> [ACTIVITY]: Below is a block of entries; repeat exactly the lines starting at the line that contains "- 🌐 [Adding" and ending at the line that contains "- 🌐 [Dr Duh", both included.

"""

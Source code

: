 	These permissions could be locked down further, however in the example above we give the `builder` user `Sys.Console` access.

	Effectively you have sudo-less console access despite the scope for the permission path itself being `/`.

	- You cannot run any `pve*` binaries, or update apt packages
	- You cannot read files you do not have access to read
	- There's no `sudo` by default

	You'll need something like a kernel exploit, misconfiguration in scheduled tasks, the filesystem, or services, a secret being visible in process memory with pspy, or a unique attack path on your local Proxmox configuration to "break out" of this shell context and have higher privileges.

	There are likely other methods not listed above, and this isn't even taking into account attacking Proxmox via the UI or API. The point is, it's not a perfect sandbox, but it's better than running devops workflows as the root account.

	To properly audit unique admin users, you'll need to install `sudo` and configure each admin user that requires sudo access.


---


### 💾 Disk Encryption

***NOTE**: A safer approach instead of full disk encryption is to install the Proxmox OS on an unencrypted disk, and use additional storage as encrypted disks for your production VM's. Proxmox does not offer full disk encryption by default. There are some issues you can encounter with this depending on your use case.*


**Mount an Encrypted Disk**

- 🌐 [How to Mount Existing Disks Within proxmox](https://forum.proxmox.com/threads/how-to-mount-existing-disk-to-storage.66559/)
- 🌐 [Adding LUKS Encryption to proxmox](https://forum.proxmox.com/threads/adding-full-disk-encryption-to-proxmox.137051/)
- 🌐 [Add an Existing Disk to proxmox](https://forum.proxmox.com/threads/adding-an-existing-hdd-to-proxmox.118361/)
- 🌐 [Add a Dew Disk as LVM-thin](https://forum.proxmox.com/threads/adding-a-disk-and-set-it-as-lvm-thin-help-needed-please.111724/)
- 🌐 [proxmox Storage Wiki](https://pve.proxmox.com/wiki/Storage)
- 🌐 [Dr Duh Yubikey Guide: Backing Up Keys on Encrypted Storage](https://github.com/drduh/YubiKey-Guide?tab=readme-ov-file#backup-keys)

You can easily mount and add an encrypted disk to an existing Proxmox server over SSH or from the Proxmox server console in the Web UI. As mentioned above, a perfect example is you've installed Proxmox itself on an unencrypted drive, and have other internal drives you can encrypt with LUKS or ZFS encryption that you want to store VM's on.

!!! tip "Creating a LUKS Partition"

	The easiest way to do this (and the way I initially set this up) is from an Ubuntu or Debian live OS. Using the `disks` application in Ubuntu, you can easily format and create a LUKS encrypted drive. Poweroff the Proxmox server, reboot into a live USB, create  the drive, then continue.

"""

> [REPLY TO THE EXERCISE]:
- 🌐 [Adding LUKS Encryption to proxmox](https://forum.proxmox.com/threads/adding-full-disk-encryption-to-proxmox.137051/)
- 🌐 [Add an Existing Disk to proxmox](https://forum.proxmox.com/threads/adding-an-existing-hdd-to-proxmox.118361/)
- 🌐 [Add a Dew Disk as LVM-thin](https://forum.proxmox.com/threads/adding-a-disk-and-set-it-as-lvm-thin-help-needed-please.111724/)
- 🌐 [proxmox Storage Wiki](https://pve.proxmox.com/wiki/Storage)
- 🌐 [Dr Duh Yubikey Guide: Backing Up Keys on Encrypted Storage](https://github.com/drduh/YubiKey-Guide?tab=readme-ov-file#backup-keys)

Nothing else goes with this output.